Comparison with Federal Regulations
Emergency Assistance is a Temporary Assistance to Needy Families (TANF) program option available to states under previous Aid to Families with Dependent Children (AFDC) statutes to provide short-time assistance to needy families with children. Wisconsin chose to continue the Emergency Assistance program when Wisconsin repealed the AFDC program and accepted federal TANF block grant funds.
There are no federal requirements related to this emergency rule, except that TANF funds must be used to provide assistance to families with children.
Entities Affected by the Rule
W-2 agencies and low-income families.
Estimate of Time Needed to Develop the Rule
200 hours.
Contact Information
Jude Morse
Bureau of Working Families
(608) 266-2784
Financial Institutions — Banking
Subject
Revises Chapters DFI-Bkg 40 to 47, relating to transition from a registration system to a license system under subch. III of ch. 224, Stats., branch offices, and use of trade names.
Policy Analysis
The purpose of this rule is to bring these chapters into conformity with subch. III, ch. 224, Stats., as mandated and affected by 2009 Wisconsin Act 2 and the Secure and Fair Enforcement for Mortgage Licensing (“S.A.F.E.") Act of 2008 regarding the transition from a registration system to a license system for mortgage bankers, mortgage brokers, mortgage loan originators and branch offices. Primarily affected are provisions regarding terminology, and licensing requirements and procedures. The purpose of the rule is also to provide guidance for the use of trade names.
Statutory Authority
Comparison with Federal Regulations
Secure and Fair Enforcement for Mortgage Licensing (“S.A.F.E.") Act of 2008.
Entities Affected by the Rule
Mortgage bankers, mortgage brokers, and mortgage loan originators.
Estimate of Time Needed to Develop the Rule
200 hours.
Contact Information
Mark Schlei, Deputy General Counsel, Department of Financial Institutions, Office of the Secretary, P.O. Box 8861, Madison, WI 53708-8861, tel. (608) 267-1705, e-mail mark.schlei@wisconsin.gov.
Financial Institutions — Securities
Subject
Revises Chapters DFI-Sec 1 to 5, 7 and 9, relating to making minor changes to securities administrative code sections for conformity with Wisconsin securities statutes and securities agent examination matters.
Policy Analysis
The purpose of the rule is to bring these sections into conformity with Wisconsin securities statutes which were substantially revised in 2008 with the adoption of the Uniform Securities Act of 2002. There are also several securities licensing-related rules that deal with new developments regarding securities agent examinations. Matters affected include statutory citations, definitions, exempt securities and exempt transactions, prospectus requirements, securities registration procedures and exemptions, and securities licensing procedures and requirements.
Statutory Authority
Sections 551.406 (5), 551.605 (1) and 227.11 (2), Stats.
Comparison with Federal Regulations
Section 203A(b)(1)A of the Investment Advisers Act of 1940, Section 205(a)(1) of the Investment Advisers Act of 1940, and Rule 420 of the Securities Act of 1933.

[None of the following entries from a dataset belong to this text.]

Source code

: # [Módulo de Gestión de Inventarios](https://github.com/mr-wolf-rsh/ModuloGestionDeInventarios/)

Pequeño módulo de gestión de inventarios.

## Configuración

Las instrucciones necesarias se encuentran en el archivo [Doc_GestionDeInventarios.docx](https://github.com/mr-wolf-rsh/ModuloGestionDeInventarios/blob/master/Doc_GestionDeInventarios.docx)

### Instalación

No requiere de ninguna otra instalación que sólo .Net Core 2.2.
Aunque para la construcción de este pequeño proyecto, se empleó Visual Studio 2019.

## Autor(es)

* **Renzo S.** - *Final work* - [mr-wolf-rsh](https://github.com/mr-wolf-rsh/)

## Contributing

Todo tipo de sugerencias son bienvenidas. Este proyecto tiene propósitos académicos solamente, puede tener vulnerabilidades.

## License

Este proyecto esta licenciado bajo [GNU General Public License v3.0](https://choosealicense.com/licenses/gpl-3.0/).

Entities Affected by the Rule
Issuers of registered securities or securities exempt from registration, broker-dealers and their securities agents, investment advisers and their investment adviser representatives, federal and state securities regulatory authorities, and securities self-regulatory organizations.
Estimate of Time Needed to Develop the Rule
100 hours.
Contact Information
Mark Schlei, Deputy General Counsel, Department of Financial Institutions, Office of the Secretary, P.O. Box 8861, Madison, WI 53708-8861, tel. (608) 267-1705, e-mail mark.schlei@wisconsin.gov.
Natural Resources
Fish, Game, etc., Chs. NR 1
Subject
Revises Chapter NR 10, relating to establishing alternatives to earn-a-buck hunting regulations.
Objective of the Rule
The Natural Resources Board will establish a special study committee to develop potential alternatives to earn-a-buck regulations for the 2010 deer season. Any approved alternatives will require administrative rules that modify sections of Chapter NR 10. These rules will establish a deer hunting season framework to be used when the normal season framework is insufficient to manage the deer herd.
Policy Analysis
The department currently has a variety of deer season framework options which are designed to effectively manage the size of the herd through hunting. To address hunters' concerns with existing season options, additional options will be investigated.
Currently, under Ch. NR 10.01 (3) (ed), Wis. Adm. Code, the department may modify the deer hunting season upon finding it is unlikely the deer population for a management unit will be reduced to within 20% of the overwinter population goal under the established hunting seasons. Modifications include; 1) issuance of special free permits for antlerless deer when licenses are purchased and additional free tags and, 2) when a third season with free tags is not likely to reduce the population to within 20% of the overwinter population goal, hunters shall harvest or tag an antlerless deer in that unit or units before they may tag a buck (earn-a-buck) and, 3) additional earn-a-buck seasons can be held. A four day antlerless deer firearm season beginning on the Thursday nearest October 15 may be held when the antlerless:antlered harvest ration from the two previous years does not equal 2 in a deer management region.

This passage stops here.